ASSIGNMENT
Isolate every line in the data with the string "MType" and copy it.

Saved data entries
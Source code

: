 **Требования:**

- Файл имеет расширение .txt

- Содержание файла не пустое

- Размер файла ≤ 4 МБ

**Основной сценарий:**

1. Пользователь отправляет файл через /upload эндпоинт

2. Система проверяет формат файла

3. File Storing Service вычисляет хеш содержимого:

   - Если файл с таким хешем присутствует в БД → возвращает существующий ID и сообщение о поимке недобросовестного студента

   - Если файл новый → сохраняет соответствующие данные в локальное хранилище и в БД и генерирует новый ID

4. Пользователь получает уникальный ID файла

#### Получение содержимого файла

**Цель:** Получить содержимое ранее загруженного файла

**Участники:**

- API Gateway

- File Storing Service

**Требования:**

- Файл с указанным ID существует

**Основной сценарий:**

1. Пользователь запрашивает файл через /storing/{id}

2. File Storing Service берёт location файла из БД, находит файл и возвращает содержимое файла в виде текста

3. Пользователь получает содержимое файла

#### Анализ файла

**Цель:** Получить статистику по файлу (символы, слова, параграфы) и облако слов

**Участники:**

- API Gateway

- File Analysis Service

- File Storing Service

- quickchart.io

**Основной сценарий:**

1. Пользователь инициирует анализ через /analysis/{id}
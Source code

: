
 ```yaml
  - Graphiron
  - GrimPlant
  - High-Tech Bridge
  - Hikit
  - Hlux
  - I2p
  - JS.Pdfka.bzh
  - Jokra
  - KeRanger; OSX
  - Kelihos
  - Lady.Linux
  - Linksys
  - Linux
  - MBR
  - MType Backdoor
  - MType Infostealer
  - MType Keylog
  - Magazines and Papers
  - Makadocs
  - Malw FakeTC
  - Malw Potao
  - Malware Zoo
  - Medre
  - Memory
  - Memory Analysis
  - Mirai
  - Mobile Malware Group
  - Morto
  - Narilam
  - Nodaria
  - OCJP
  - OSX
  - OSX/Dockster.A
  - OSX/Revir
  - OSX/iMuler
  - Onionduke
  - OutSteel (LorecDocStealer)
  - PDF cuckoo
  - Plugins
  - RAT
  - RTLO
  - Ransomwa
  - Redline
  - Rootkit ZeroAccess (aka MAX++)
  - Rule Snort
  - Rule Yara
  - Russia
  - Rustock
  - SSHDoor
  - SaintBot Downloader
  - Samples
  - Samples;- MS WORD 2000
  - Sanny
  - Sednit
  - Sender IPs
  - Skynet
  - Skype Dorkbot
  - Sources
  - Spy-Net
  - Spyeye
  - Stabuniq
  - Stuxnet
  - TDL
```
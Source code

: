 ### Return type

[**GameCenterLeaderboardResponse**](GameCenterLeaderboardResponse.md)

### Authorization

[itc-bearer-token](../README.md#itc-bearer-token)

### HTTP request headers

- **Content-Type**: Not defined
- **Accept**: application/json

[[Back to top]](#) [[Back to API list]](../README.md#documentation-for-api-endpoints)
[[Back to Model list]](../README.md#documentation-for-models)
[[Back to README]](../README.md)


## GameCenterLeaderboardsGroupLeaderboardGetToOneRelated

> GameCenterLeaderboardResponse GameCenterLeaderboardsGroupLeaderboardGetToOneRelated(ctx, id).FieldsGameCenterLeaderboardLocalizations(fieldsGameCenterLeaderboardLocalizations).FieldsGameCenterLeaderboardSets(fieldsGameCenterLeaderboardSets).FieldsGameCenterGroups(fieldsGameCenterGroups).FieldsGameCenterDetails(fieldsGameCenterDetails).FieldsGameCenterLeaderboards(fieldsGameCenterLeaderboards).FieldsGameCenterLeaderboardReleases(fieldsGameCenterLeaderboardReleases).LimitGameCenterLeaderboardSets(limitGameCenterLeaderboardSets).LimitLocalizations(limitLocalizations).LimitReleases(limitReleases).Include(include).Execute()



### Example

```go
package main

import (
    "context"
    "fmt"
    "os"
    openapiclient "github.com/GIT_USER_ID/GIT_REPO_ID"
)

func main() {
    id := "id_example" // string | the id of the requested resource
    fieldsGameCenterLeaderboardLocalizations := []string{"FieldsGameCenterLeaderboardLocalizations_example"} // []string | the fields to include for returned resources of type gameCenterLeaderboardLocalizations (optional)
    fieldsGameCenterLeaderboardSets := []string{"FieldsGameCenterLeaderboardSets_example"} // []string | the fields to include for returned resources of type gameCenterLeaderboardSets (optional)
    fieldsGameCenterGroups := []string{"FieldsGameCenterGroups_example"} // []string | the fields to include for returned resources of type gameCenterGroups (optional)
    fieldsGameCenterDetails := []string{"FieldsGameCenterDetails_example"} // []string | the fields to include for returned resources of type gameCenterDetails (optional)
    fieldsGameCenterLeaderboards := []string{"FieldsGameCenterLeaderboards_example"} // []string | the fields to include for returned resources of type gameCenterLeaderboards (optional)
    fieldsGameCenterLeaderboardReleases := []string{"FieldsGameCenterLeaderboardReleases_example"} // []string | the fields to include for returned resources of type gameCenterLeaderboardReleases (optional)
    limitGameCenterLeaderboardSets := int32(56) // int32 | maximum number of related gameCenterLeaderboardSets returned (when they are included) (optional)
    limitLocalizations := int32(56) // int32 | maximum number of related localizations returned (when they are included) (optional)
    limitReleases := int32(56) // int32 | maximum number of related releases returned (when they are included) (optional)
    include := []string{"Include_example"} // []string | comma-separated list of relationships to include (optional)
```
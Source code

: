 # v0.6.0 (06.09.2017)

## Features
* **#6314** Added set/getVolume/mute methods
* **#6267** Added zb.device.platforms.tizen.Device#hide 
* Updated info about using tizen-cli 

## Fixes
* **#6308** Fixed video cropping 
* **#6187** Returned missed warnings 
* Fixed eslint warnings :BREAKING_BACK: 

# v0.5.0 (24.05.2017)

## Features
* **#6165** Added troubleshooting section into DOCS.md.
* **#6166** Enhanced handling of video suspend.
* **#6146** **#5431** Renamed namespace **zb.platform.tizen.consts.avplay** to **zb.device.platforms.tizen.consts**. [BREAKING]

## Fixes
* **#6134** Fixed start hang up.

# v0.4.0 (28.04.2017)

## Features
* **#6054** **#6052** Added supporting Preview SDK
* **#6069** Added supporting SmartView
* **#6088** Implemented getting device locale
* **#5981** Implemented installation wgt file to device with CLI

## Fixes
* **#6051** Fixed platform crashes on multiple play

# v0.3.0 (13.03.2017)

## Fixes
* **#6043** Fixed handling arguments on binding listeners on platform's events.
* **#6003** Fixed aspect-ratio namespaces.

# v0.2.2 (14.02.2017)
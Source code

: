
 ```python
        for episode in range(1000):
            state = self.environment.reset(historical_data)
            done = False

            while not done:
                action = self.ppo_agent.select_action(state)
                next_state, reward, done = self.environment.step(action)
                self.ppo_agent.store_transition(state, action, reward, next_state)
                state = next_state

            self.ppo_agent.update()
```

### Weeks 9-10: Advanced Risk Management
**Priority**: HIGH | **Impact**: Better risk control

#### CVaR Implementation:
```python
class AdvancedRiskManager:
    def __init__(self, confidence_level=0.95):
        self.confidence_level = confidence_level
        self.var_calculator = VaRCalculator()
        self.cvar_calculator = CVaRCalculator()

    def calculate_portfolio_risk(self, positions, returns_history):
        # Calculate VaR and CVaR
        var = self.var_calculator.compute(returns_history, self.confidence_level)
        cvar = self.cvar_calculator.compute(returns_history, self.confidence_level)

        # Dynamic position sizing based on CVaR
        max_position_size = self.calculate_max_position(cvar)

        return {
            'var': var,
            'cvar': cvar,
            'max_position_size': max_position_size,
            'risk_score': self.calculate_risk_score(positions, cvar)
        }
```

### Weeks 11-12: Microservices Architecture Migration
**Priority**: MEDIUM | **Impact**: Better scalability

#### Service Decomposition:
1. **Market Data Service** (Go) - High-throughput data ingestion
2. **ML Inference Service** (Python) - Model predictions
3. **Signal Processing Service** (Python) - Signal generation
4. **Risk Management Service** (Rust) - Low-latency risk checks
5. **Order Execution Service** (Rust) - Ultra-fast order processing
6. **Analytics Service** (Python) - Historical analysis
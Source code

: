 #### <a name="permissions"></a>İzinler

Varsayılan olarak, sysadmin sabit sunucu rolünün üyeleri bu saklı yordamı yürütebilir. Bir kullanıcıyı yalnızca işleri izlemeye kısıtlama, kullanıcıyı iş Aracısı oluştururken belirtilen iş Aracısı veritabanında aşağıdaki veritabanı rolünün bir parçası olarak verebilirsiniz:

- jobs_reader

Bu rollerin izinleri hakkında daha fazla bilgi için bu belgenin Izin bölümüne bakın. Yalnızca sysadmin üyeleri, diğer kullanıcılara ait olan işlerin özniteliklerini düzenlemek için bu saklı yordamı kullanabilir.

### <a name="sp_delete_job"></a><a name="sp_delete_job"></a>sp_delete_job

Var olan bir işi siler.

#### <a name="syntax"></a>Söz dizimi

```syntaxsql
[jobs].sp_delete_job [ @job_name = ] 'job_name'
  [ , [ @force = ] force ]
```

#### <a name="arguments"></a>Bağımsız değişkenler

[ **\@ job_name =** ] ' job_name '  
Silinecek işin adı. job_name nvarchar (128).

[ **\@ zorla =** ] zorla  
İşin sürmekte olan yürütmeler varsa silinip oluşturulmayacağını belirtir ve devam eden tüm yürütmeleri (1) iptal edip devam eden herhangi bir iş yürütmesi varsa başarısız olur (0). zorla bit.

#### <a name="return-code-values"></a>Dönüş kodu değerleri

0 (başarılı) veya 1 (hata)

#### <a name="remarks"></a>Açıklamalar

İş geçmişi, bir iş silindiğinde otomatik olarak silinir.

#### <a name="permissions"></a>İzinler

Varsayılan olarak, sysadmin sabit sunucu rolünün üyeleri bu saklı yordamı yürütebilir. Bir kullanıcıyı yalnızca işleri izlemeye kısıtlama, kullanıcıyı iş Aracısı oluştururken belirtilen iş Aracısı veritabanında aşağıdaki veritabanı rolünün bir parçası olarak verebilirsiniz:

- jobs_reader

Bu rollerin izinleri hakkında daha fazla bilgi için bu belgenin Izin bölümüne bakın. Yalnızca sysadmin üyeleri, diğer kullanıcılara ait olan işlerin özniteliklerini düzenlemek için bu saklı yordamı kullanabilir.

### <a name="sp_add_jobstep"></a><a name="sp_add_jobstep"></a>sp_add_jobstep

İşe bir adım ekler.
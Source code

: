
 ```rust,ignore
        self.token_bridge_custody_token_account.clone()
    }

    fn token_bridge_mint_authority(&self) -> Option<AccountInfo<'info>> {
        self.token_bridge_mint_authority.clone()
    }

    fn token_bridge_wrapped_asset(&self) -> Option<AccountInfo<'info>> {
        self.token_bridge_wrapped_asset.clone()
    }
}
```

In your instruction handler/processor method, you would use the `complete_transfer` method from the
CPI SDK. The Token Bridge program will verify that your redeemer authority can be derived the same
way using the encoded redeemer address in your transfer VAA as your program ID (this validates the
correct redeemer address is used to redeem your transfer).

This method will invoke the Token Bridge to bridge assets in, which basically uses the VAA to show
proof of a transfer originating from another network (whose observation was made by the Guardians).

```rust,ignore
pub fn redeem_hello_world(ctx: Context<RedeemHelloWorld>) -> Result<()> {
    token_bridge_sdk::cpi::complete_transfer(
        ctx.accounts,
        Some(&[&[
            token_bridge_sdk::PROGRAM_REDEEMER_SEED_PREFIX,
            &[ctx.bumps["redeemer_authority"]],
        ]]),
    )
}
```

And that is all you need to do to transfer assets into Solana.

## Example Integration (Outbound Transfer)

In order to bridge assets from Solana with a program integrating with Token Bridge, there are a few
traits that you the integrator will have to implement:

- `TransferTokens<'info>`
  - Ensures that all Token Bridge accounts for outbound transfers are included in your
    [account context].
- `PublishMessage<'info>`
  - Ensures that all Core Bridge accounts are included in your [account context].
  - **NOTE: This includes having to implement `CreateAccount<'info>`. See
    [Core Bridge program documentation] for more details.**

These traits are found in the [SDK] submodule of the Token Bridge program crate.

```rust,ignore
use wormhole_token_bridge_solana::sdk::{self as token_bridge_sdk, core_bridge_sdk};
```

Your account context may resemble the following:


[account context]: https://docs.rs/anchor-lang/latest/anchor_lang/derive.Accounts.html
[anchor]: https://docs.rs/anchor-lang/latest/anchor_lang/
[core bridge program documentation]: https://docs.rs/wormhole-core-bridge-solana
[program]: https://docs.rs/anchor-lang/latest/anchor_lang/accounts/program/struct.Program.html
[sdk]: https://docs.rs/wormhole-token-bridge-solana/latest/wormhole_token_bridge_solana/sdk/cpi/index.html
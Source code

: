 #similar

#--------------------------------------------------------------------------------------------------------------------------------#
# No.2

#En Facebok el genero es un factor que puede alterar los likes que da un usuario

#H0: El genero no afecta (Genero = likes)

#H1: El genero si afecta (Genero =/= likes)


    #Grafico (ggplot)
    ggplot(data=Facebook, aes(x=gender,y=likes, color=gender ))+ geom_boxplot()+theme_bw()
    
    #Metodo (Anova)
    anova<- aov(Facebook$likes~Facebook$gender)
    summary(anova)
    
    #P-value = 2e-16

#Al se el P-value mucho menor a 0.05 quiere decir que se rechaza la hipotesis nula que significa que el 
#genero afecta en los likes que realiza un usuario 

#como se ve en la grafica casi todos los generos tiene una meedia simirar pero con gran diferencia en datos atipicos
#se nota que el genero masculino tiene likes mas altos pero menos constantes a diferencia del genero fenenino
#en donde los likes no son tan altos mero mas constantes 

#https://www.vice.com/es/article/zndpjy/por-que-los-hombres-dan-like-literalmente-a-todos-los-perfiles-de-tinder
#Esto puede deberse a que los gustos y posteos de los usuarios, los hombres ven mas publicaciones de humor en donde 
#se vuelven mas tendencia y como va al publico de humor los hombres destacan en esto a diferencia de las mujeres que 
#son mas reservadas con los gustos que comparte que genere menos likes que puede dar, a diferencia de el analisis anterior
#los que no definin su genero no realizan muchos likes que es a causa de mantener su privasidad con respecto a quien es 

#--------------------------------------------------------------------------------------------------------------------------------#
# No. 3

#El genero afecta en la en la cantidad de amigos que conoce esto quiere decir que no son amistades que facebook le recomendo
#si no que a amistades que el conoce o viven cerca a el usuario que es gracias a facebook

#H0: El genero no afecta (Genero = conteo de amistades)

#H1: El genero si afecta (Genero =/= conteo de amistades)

SOLUTION BELOW
  - MType Backdoor
  - MType Infostealer
  - MType Keylog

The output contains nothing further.